[Start of Attachment]
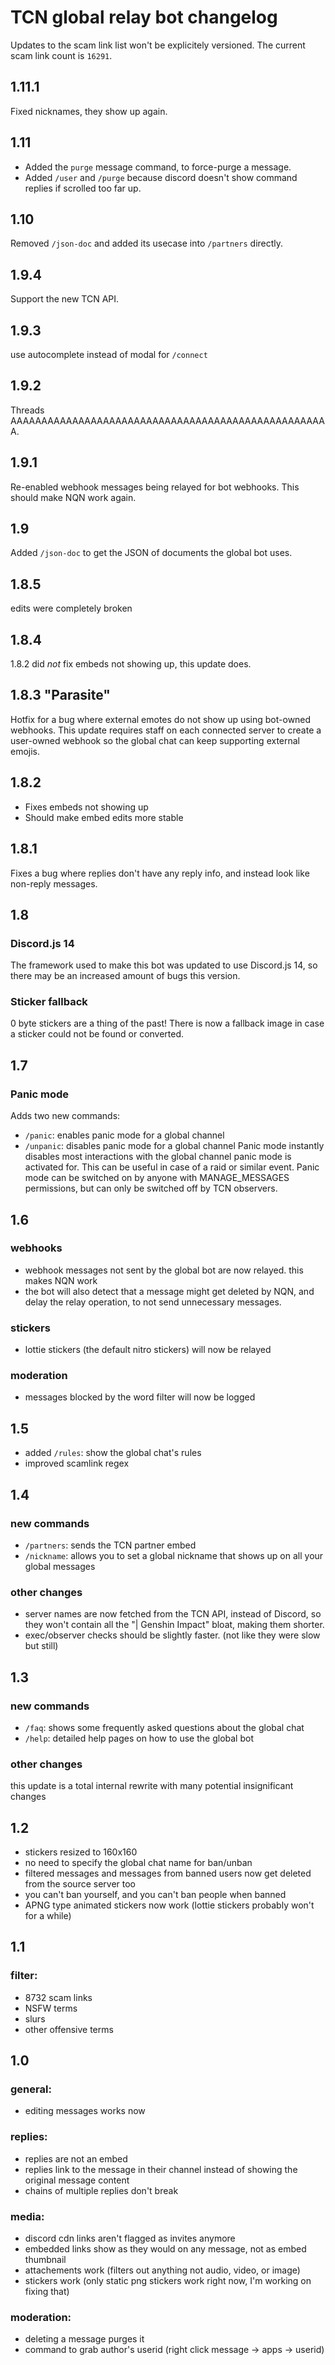 # TCN global relay bot changelog

Updates to the scam link list won't be explicitely versioned. The current scam link count is `16291`.


## 1.11.1

Fixed nicknames, they show up again.


## 1.11

- Added the `purge` message command, to force-purge a message.
- Added `/user` and `/purge` because discord doesn't show command replies if scrolled too far up.


## 1.10

Removed `/json-doc` and added its usecase into `/partners` directly.


## 1.9.4

Support the new TCN API.


## 1.9.3

use autocomplete instead of modal for `/connect`


## 1.9.2

Threads AAAAAAAAAAAAAAAAAAAAAAAAAAAAAAAAAAAAAAAAAAAAAAAAAAAA.


## 1.9.1

Re-enabled webhook messages being relayed for bot webhooks. This should make NQN work again.


## 1.9

Added `/json-doc` to get the JSON of documents the global bot uses. 


## 1.8.5

edits were completely broken


## 1.8.4

1.8.2 did *not* fix embeds not showing up, this update does.


## 1.8.3 "Parasite"

Hotfix for a bug where external emotes do not show up using bot-owned webhooks.
This update requires staff on each connected server to create a user-owned webhook so the global chat can keep supporting external emojis.


## 1.8.2

- Fixes embeds not showing up
- Should make embed edits more stable


## 1.8.1

Fixes a bug where replies don't have any reply info, and instead look like non-reply messages.


## 1.8

### Discord.js 14
The framework used to make this bot was updated to use Discord.js 14, so there may be an increased amount of bugs this version.

### Sticker fallback
0 byte stickers are a thing of the past! There is now a fallback image in case a sticker could not be found or converted.


## 1.7

### Panic mode
Adds two new commands:
- `/panic`: enables panic mode for a global channel
- `/unpanic`: disables panic mode for a global channel
Panic mode instantly disables most interactions with the global channel panic mode is activated for. This can be useful in case of a raid or similar event.
Panic mode can be switched on by anyone with MANAGE_MESSAGES permissions, but can only be switched off by TCN observers.


## 1.6

### webhooks
- webhook messages not sent by the global bot are now relayed. this makes NQN work
- the bot will also detect that a message might get deleted by NQN, and delay the relay operation, to not send unnecessary messages.

### stickers
- lottie stickers (the default nitro stickers) will now be relayed

### moderation
- messages blocked by the word filter will now be logged


## 1.5

- added `/rules`: show the global chat's rules
- improved scamlink regex


## 1.4

### new commands
- `/partners`: sends the TCN partner embed
- `/nickname`: allows you to set a global nickname that shows up on all your global messages

### other changes
- server names are now fetched from the TCN API, instead of Discord, so they won't contain all the "| Genshin Impact" bloat, making them shorter.
- exec/observer checks should be slightly faster. (not like they were slow but still)


## 1.3

### new commands
- `/faq`: shows some frequently asked questions about the global chat
- `/help`: detailed help pages on how to use the global bot

### other changes
this update is a total internal rewrite with many potential insignificant changes


## 1.2
- stickers resized to 160x160
- no need to specify the global chat name for ban/unban
- filtered messages and messages from banned users now get deleted from the source server too
- you can't ban yourself, and you can't ban people when banned
- APNG type animated stickers now work (lottie stickers probably won't for a while)


## 1.1

### filter:
- 8732 scam links
- NSFW terms
- slurs
- other offensive terms


## 1.0

### general:
- editing messages works now

### replies:
- replies are not an embed
- replies link to the message in their channel instead of showing the original message content
- chains of multiple replies don't break

### media:
- discord cdn links aren't flagged as invites anymore
- embedded links show as they would on any message, not as embed thumbnail
- attachements work (filters out anything not audio, video, or image)
- stickers work (only static png stickers work right now, I'm working on fixing that)

### moderation:
- deleting a message purges it
- command to grab author's userid (right click message → apps → userid)
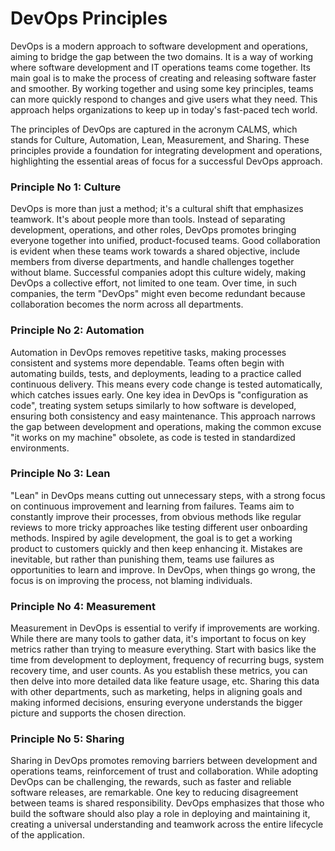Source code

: # DevOps Principles
DevOps is a modern approach to software development and operations, aiming to bridge the gap between the two domains. It is a way of working where software development and IT operations teams come together. Its main goal is to make the process of creating and releasing software faster and smoother. By working together and using some key principles, teams can more quickly respond to changes and give users what they need. This approach helps organizations to keep up in today's fast-paced tech world.

The principles of DevOps are captured in the acronym CALMS, which stands for Culture, Automation, Lean, Measurement, and Sharing. These principles provide a foundation for integrating development and operations, highlighting the essential areas of focus for a successful DevOps approach.

### Principle No 1: Culture
DevOps is more than just a method; it's a cultural shift that emphasizes teamwork. It's about people more than tools. Instead of separating development, operations, and other roles, DevOps promotes bringing everyone together into unified, product-focused teams. Good collaboration is evident when these teams work towards a shared objective, include members from diverse departments, and handle challenges together without blame. Successful companies adopt this culture widely, making DevOps a collective effort, not limited to one team. Over time, in such companies, the term "DevOps" might even become redundant because collaboration becomes the norm across all departments.

### Principle No 2: Automation


Automation in DevOps removes repetitive tasks, making processes consistent and systems more dependable. Teams often begin with automating builds, tests, and deployments, leading to a practice called continuous delivery. This means every code change is tested automatically, which catches issues early. One key idea in DevOps is "configuration as code", treating system setups similarly to how software is developed, ensuring both consistency and easy maintenance. This approach narrows the gap between development and operations, making the common excuse "it works on my machine" obsolete, as code is tested in standardized environments.

### Principle No 3: Lean

"Lean" in DevOps means cutting out unnecessary steps, with a strong focus on continuous improvement and learning from failures. Teams aim to constantly improve their processes, from obvious methods like regular reviews to more tricky approaches like testing different user onboarding methods. Inspired by agile development, the goal is to get a working product to customers quickly and then keep enhancing it. Mistakes are inevitable, but rather than punishing them, teams use failures as opportunities to learn and improve. In DevOps, when things go wrong, the focus is on improving the process, not blaming individuals.


### Principle No 4: Measurement

Measurement in DevOps is essential to verify if improvements are working. While there are many tools to gather data, it's important to focus on key metrics rather than trying to measure everything. Start with basics like the time from development to deployment, frequency of recurring bugs, system recovery time, and user counts. As you establish these metrics, you can then delve into more detailed data like feature usage, etc. Sharing this data with other departments, such as marketing, helps in aligning goals and making informed decisions, ensuring everyone understands the bigger picture and supports the chosen direction.

### Principle No 5: Sharing

Sharing in DevOps promotes removing barriers between development and operations teams, reinforcement of trust and collaboration. While adopting DevOps can be challenging, the rewards, such as faster and reliable software releases, are remarkable. One key to reducing disagreement between teams is shared responsibility. DevOps emphasizes that those who build the software should also play a role in deploying and maintaining it, creating a universal understanding and teamwork across the entire lifecycle of the application.
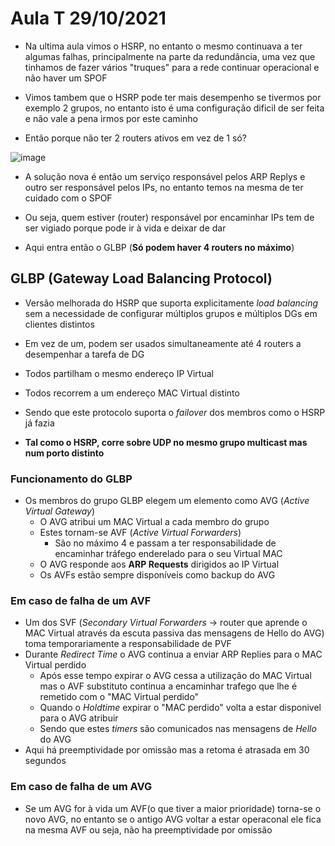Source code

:# Aula T 29/10/2021

- Na ultima aula vimos o HSRP, no entanto o mesmo continuava a ter algumas falhas, principalmente na parte da redundância, uma vez que tinhamos de fazer vários "truques" para a rede continuar operacional e não haver um SPOF

- Vimos tambem que o HSRP pode ter mais desempenho se tivermos por exemplo 2 grupos, no entanto isto é uma configuração dificil de ser feita e não vale a pena irmos por este caminho

- Então porque não ter 2 routers ativos em vez de 1 só?

![image](https://user-images.githubusercontent.com/12052283/140057111-9e78471e-52ff-4d9e-ab44-2207f48263e2.png)

- A solução nova é então um serviço responsável pelos ARP Replys e outro ser responsável pelos IPs, no entanto temos na mesma de ter cuidado com o SPOF

- Ou seja, quem estiver (router) responsável por encaminhar IPs tem de ser vigiado porque pode ir à vida e deixar de dar

- Aqui entra então o GLBP (**Só podem haver 4 routers no máximo**)

## GLBP (Gateway Load Balancing Protocol)

- Versão melhorada do HSRP que suporta explicitamente *load balancing* sem a necessidade de configurar múltiplos grupos e múltiplos DGs em clientes distintos

- Em vez de um, podem ser usados simultaneamente até 4 routers a desempenhar a tarefa de DG

- Todos partilham o mesmo endereço IP Virtual

- Todos recorrem a um endereço MAC Virtual distinto

- Sendo que este protocolo suporta o *failover* dos membros como o HSRP já fazia

- **Tal como o HSRP, corre sobre UDP no mesmo grupo multicast mas num porto distinto**

### Funcionamento do GLBP

- Os membros do grupo GLBP elegem um elemento como AVG (*Active Virtual Gateway*)
  - O AVG atribui um MAC Virtual a cada membro do grupo
  - Estes tornam-se AVF (*Active Virtual Forwarders*)
	- São no máximo 4 e passam a ter responsabilidade de encaminhar tráfego enderelado para o seu Virtual MAC
  - O AVG responde aos **ARP Requests** dirigidos ao IP Virtual
  - Os AVFs estão sempre disponíveis como backup do AVG

### Em caso de falha de um AVF

- Um dos SVF (*Secondary Virtual Forwarders* -> router que aprende o MAC Virtual através da escuta passiva das mensagens de Hello do AVG) toma temporariamente a responsabilidade de PVF
- Durante *Redirect Time* o AVG continua a enviar ARP Replies para o MAC Virtual perdido
  - Após esse tempo expirar o AVG cessa a utilização do MAC Virtual mas o AVF substituto continua a encaminhar trafego que lhe é remetido com o "MAC Virtual perdido"
  - Quando o *Holdtime* expirar o "MAC perdido" volta a estar disponivel para o AVG atribuir
  - Sendo que estes *timers* são comunicados nas mensagens de *Hello* do AVG
- Aqui há preemptividade por omissão mas a retoma é atrasada em 30 segundos

### Em caso de falha de um AVG

- Se um AVG for à vida um AVF(o que tiver a maior prioridade) torna-se o novo AVG, no entanto se o antigo AVG voltar a estar operaconal ele fica na mesma AVF ou seja, não ha preemptividade por omissão
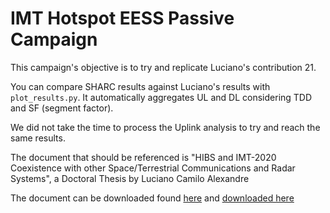 # IMT Hotspot EESS Passive Campaign

This campaign's objective is to try and replicate Luciano's contribution 21.

You can compare SHARC results against Luciano's results with `plot_results.py`.
It automatically aggregates UL and DL considering TDD and SF (segment factor).

We did not take the time to process the Uplink analysis to try and reach the same results.

The document that should be referenced is
"HIBS and IMT-2020 Coexistence with other Space/Terrestrial
Communications and Radar Systems", a Doctoral Thesis by Luciano Camilo Alexandre

The document can be downloaded found [here](https://www2.inatel.br/biblioteca/teses-de-doutorado)
and
[downloaded here](https://biblioteca.inatel.br/cict/acervo%20publico/sumarios/Teses%20de%20Doutorado%20do%20Inatel/Luciano%20Camilo%20Alexandre.pdf)
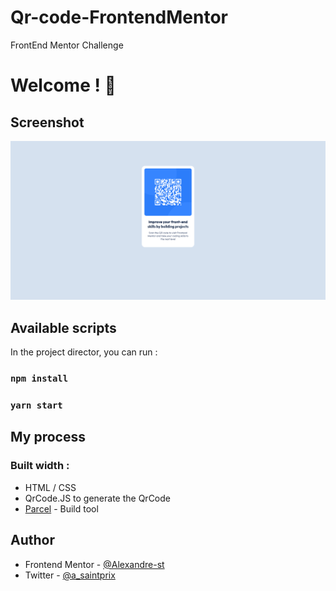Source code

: # Qr-code-FrontendMentor

FrontEnd Mentor Challenge

# Welcome ! 👋

## Screenshot

![](./Qr-code.png)

## Available scripts

In the project director, you can run :

### `npm install`

### `yarn start`

## My process

### Built width :

- HTML / CSS
- QrCode.JS to generate the QrCode
- [Parcel](https://parceljs.org/) - Build tool

## Author

- Frontend Mentor - [@Alexandre-st](https://www.frontendmentor.io/profile/Alexandre-st)
- Twitter - [@a_saintprix](https://twitter.com/a_saintprix)
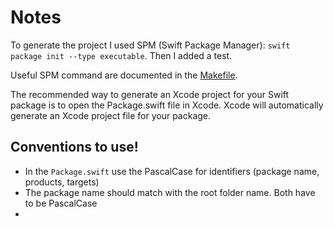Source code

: # Notes

To generate the project I used SPM (Swift Package Manager): `swift package init --type executable`.
Then I added a test.

Useful SPM command are documented in the [Makefile](./Makefile).

The recommended way to generate an Xcode project for your Swift package is to open the Package.swift file in Xcode. Xcode will automatically generate an Xcode project file for your package.

## Conventions to use!

- In the `Package.swift` use the PascalCase for identifiers (package name, products, targets)
- The package name should match with the root folder name. Both have to be PascalCase
- 
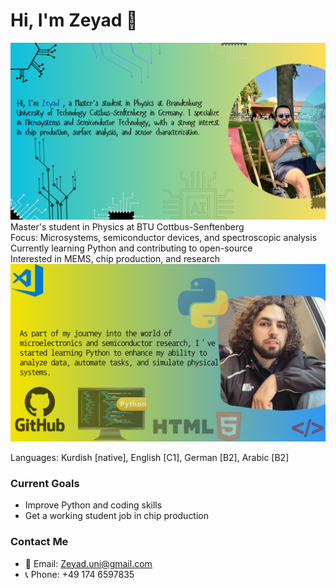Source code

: # Hi, I'm Zeyad 👋   
![about me](images/zeyad.png)
 Master's student in Physics at BTU Cottbus-Senftenberg  
 Focus: Microsystems, semiconductor devices, and spectroscopic analysis  
 Currently learning Python and contributing to open-source  
 Interested in MEMS, chip production, and research  
![python](images/zeyad2.png)  

 Languages: Kurdish [native], English [C1], German [B2], Arabic [B2]
 
###  Current Goals
- Improve Python and coding skills
- Get a working student job in chip production

###  Contact Me
- 📧 Email: Zeyad.uni@gmail.com
- 📞 Phone: +49 174 6597835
[End of Attachment]
For every line of the records that has the word "external" in it, make a copy.

Hotfix for a bug where external emotes do not show up using bot-owned webhooks.
This update requires staff on each connected server to create a user-owned webhook so the global chat can keep supporting external emojis.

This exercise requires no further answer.